**Data in this exercise**
■ ■ ■ ■ ■
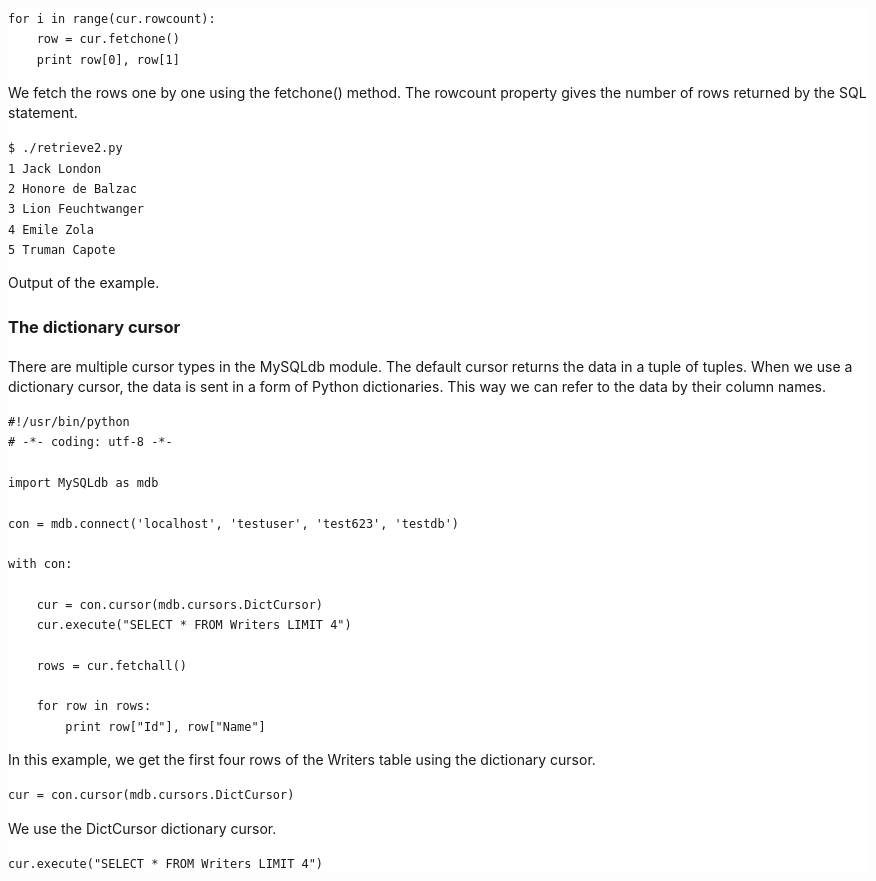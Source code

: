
 ```
for i in range(cur.rowcount):
    row = cur.fetchone()
    print row[0], row[1]
```

We fetch the rows one by one using the fetchone() method. The rowcount property gives the number of rows returned by the SQL statement.

```
$ ./retrieve2.py
1 Jack London
2 Honore de Balzac
3 Lion Feuchtwanger
4 Emile Zola
5 Truman Capote
```

Output of the example.

### The dictionary cursor

There are multiple cursor types in the MySQLdb module. The default cursor returns the data in a tuple of tuples. When we use a dictionary cursor, the data is sent in a form of Python dictionaries. This way we can refer to the data by their column names.

```
#!/usr/bin/python
# -*- coding: utf-8 -*-

import MySQLdb as mdb

con = mdb.connect('localhost', 'testuser', 'test623', 'testdb')

with con:

    cur = con.cursor(mdb.cursors.DictCursor)
    cur.execute("SELECT * FROM Writers LIMIT 4")

    rows = cur.fetchall()

    for row in rows:
        print row["Id"], row["Name"]
```

In this example, we get the first four rows of the Writers table using the dictionary cursor.

```
cur = con.cursor(mdb.cursors.DictCursor)
```

We use the DictCursor dictionary cursor.

```
cur.execute("SELECT * FROM Writers LIMIT 4")
```
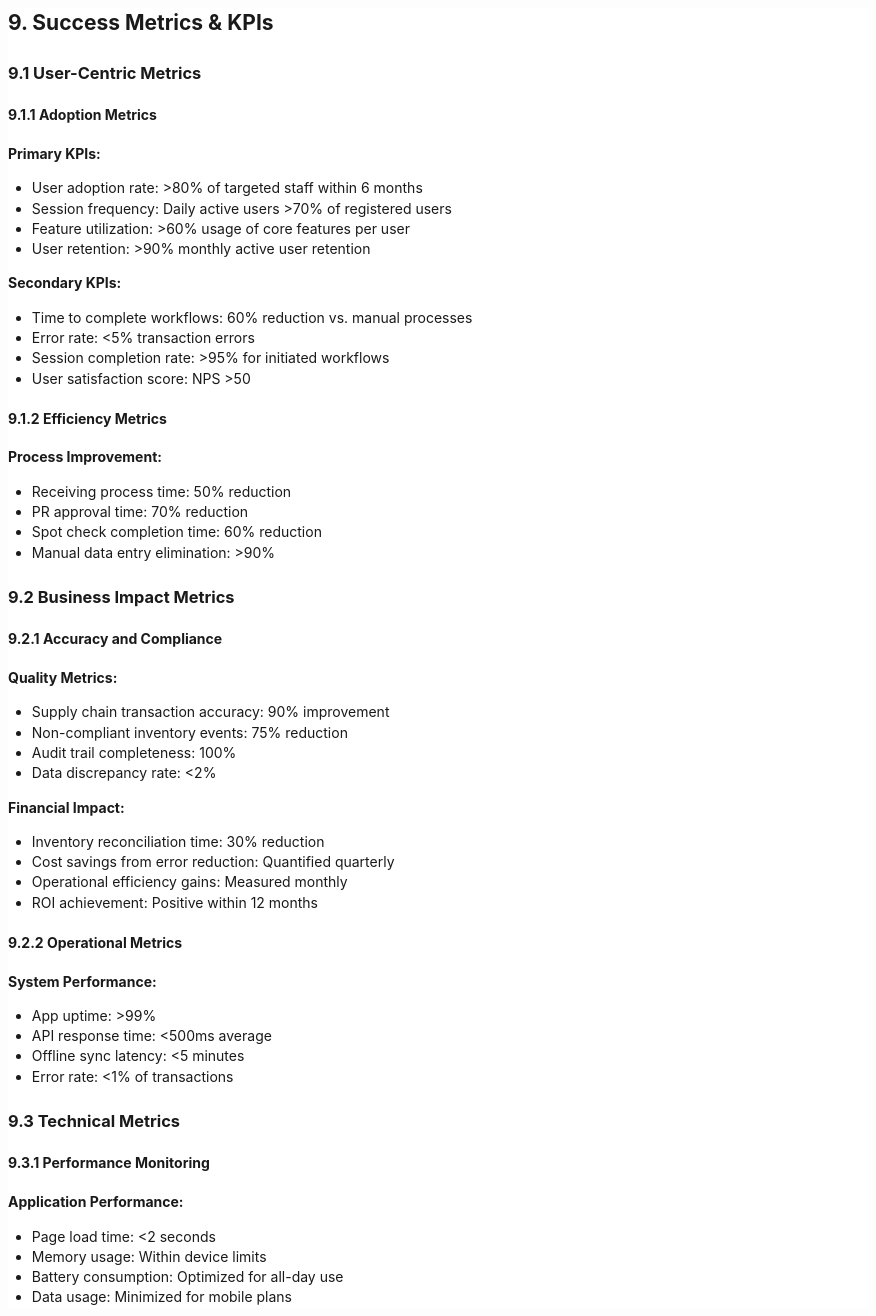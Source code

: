 
## 9. Success Metrics & KPIs

### 9.1 User-Centric Metrics

#### 9.1.1 Adoption Metrics
**Primary KPIs:**
- User adoption rate: >80% of targeted staff within 6 months
- Session frequency: Daily active users >70% of registered users
- Feature utilization: >60% usage of core features per user
- User retention: >90% monthly active user retention

**Secondary KPIs:**
- Time to complete workflows: 60% reduction vs. manual processes
- Error rate: <5% transaction errors
- Session completion rate: >95% for initiated workflows
- User satisfaction score: NPS >50

#### 9.1.2 Efficiency Metrics
**Process Improvement:**
- Receiving process time: 50% reduction
- PR approval time: 70% reduction
- Spot check completion time: 60% reduction
- Manual data entry elimination: >90%

### 9.2 Business Impact Metrics

#### 9.2.1 Accuracy and Compliance
**Quality Metrics:**
- Supply chain transaction accuracy: 90% improvement
- Non-compliant inventory events: 75% reduction
- Audit trail completeness: 100%
- Data discrepancy rate: <2%

**Financial Impact:**
- Inventory reconciliation time: 30% reduction
- Cost savings from error reduction: Quantified quarterly
- Operational efficiency gains: Measured monthly
- ROI achievement: Positive within 12 months

#### 9.2.2 Operational Metrics
**System Performance:**
- App uptime: >99%
- API response time: <500ms average
- Offline sync latency: <5 minutes
- Error rate: <1% of transactions

### 9.3 Technical Metrics

#### 9.3.1 Performance Monitoring
**Application Performance:**
- Page load time: <2 seconds
- Memory usage: Within device limits
- Battery consumption: Optimized for all-day use
- Data usage: Minimized for mobile plans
■ ■ ■ ■ ■
**Aim of the exercise**
Identify the lines above with the word "workflows". Copy them.

**Answer to this exercise**
- Time to complete workflows: 60% reduction vs. manual processes
- Session completion rate: >95% for initiated workflows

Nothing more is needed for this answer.